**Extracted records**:
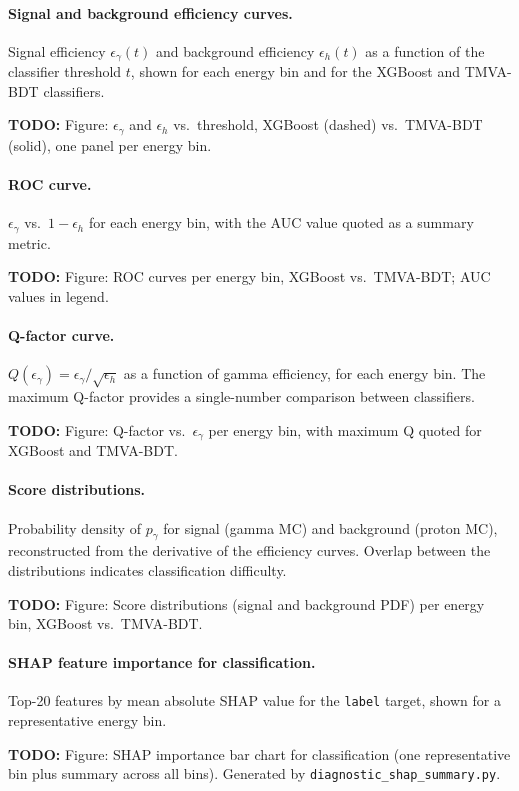 \documentclass[12pt]{article}
\newcommand{\todo}[1]{\begin{hintBox} \textbf{TODO:} #1 \end{hintBox}}
\begin{document}
\paragraph{Signal and background efficiency curves.}
Signal efficiency $\epsilon_\gamma(t)$ and background efficiency $\epsilon_h(t)$
as a function of the classifier threshold $t$,
shown for each energy bin and for the XGBoost and TMVA-BDT classifiers.
\todo{Figure: $\epsilon_\gamma$ and $\epsilon_h$ vs.\ threshold, XGBoost (dashed) vs.\ TMVA-BDT (solid), one panel per energy bin.}

\paragraph{ROC curve.}
$\epsilon_\gamma$ vs.\ $1 - \epsilon_h$ for each energy bin,
with the AUC value quoted as a summary metric.
\todo{Figure: ROC curves per energy bin, XGBoost vs.\ TMVA-BDT; AUC values in legend.}

\paragraph{Q-factor curve.}
$Q(\epsilon_\gamma) = \epsilon_\gamma / \sqrt{\epsilon_h}$ as a function of gamma efficiency,
for each energy bin.
The maximum Q-factor provides a single-number comparison between classifiers.
\todo{Figure: Q-factor vs.\ $\epsilon_\gamma$ per energy bin, with maximum Q quoted for XGBoost and TMVA-BDT.}

\paragraph{Score distributions.}
Probability density of $p_\gamma$ for signal (gamma MC) and background (proton MC),
reconstructed from the derivative of the efficiency curves.
Overlap between the distributions indicates classification difficulty.
\todo{Figure: Score distributions (signal and background PDF) per energy bin, XGBoost vs.\ TMVA-BDT.}

\paragraph{SHAP feature importance for classification.}
Top-20 features by mean absolute SHAP value for the \texttt{label} target,
shown for a representative energy bin.
\todo{Figure: SHAP importance bar chart for classification (one representative bin plus summary across all bins). Generated by \texttt{diagnostic\_shap\_summary.py}.}
\end{document}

**WORK ORDER**:
Copy down each line in the entries that has the word "paragraph".

**REPLY**:
\paragraph{Signal and background efficiency curves.}
\paragraph{ROC curve.}
\paragraph{Q-factor curve.}
\paragraph{Score distributions.}
\paragraph{SHAP feature importance for classification.}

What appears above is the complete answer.